### SUPPLIED INFORMATION
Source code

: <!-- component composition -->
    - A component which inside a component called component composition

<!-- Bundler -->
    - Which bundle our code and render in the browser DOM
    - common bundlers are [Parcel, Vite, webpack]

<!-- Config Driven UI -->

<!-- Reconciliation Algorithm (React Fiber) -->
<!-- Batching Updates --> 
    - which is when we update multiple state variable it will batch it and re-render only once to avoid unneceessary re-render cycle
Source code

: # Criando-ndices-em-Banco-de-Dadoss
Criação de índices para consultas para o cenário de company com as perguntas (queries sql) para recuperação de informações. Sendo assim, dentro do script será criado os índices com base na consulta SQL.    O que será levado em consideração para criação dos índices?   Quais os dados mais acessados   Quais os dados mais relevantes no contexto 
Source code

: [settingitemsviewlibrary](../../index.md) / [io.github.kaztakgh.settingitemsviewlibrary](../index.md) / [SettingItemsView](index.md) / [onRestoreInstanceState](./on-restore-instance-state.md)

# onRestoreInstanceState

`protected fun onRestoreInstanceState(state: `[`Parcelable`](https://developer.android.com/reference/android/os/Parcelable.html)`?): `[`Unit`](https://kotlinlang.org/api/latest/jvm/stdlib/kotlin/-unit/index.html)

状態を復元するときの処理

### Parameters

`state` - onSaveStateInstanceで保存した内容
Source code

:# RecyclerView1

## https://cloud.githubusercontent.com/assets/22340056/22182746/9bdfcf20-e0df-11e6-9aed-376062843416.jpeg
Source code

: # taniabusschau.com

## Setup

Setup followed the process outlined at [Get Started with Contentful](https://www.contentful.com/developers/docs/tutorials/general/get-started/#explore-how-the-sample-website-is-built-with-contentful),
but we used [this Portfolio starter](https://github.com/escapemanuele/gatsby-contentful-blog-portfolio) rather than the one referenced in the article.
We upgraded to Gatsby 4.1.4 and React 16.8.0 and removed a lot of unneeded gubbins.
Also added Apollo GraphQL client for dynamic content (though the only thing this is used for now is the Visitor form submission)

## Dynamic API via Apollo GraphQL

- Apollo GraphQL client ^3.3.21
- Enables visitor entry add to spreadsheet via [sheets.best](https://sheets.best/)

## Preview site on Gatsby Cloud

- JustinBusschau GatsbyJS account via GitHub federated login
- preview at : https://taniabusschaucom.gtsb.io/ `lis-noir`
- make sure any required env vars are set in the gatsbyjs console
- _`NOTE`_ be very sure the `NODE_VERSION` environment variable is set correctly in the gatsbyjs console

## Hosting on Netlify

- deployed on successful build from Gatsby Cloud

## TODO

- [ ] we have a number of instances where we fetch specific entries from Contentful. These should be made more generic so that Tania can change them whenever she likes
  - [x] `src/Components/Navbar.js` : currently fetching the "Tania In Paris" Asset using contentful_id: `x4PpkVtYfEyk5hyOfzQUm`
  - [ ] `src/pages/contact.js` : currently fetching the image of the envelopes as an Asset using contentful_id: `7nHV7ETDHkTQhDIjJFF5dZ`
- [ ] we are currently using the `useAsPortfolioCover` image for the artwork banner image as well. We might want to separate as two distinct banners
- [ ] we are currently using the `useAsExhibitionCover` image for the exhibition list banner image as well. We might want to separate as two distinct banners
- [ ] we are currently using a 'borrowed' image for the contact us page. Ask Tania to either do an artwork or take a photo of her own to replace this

### PROBLEM REQUIREMENTS
Print every record above exactly as it appears.

### ANSWER BOX
Source code

: <!-- component composition -->
    - A component which inside a component called component composition

<!-- Bundler -->
    - Which bundle our code and render in the browser DOM
    - common bundlers are [Parcel, Vite, webpack]

<!-- Config Driven UI -->

<!-- Reconciliation Algorithm (React Fiber) -->
<!-- Batching Updates --> 
    - which is when we update multiple state variable it will batch it and re-render only once to avoid unneceessary re-render cycle
Source code

: # Criando-ndices-em-Banco-de-Dadoss
Criação de índices para consultas para o cenário de company com as perguntas (queries sql) para recuperação de informações. Sendo assim, dentro do script será criado os índices com base na consulta SQL.    O que será levado em consideração para criação dos índices?   Quais os dados mais acessados   Quais os dados mais relevantes no contexto 
Source code

: [settingitemsviewlibrary](../../index.md) / [io.github.kaztakgh.settingitemsviewlibrary](../index.md) / [SettingItemsView](index.md) / [onRestoreInstanceState](./on-restore-instance-state.md)

# onRestoreInstanceState

`protected fun onRestoreInstanceState(state: `[`Parcelable`](https://developer.android.com/reference/android/os/Parcelable.html)`?): `[`Unit`](https://kotlinlang.org/api/latest/jvm/stdlib/kotlin/-unit/index.html)

状態を復元するときの処理

### Parameters

`state` - onSaveStateInstanceで保存した内容
Source code

:# RecyclerView1

## https://cloud.githubusercontent.com/assets/22340056/22182746/9bdfcf20-e0df-11e6-9aed-376062843416.jpeg
Source code

: # taniabusschau.com

## Setup

Setup followed the process outlined at [Get Started with Contentful](https://www.contentful.com/developers/docs/tutorials/general/get-started/#explore-how-the-sample-website-is-built-with-contentful),
but we used [this Portfolio starter](https://github.com/escapemanuele/gatsby-contentful-blog-portfolio) rather than the one referenced in the article.
We upgraded to Gatsby 4.1.4 and React 16.8.0 and removed a lot of unneeded gubbins.
Also added Apollo GraphQL client for dynamic content (though the only thing this is used for now is the Visitor form submission)

## Dynamic API via Apollo GraphQL

- Apollo GraphQL client ^3.3.21
- Enables visitor entry add to spreadsheet via [sheets.best](https://sheets.best/)

## Preview site on Gatsby Cloud

- JustinBusschau GatsbyJS account via GitHub federated login
- preview at : https://taniabusschaucom.gtsb.io/ `lis-noir`
- make sure any required env vars are set in the gatsbyjs console
- _`NOTE`_ be very sure the `NODE_VERSION` environment variable is set correctly in the gatsbyjs console

## Hosting on Netlify

- deployed on successful build from Gatsby Cloud

## TODO

- [ ] we have a number of instances where we fetch specific entries from Contentful. These should be made more generic so that Tania can change them whenever she likes
  - [x] `src/Components/Navbar.js` : currently fetching the "Tania In Paris" Asset using contentful_id: `x4PpkVtYfEyk5hyOfzQUm`
  - [ ] `src/pages/contact.js` : currently fetching the image of the envelopes as an Asset using contentful_id: `7nHV7ETDHkTQhDIjJFF5dZ`
- [ ] we are currently using the `useAsPortfolioCover` image for the artwork banner image as well. We might want to separate as two distinct banners
- [ ] we are currently using the `useAsExhibitionCover` image for the exhibition list banner image as well. We might want to separate as two distinct banners
- [ ] we are currently using a 'borrowed' image for the contact us page. Ask Tania to either do an artwork or take a photo of her own to replace this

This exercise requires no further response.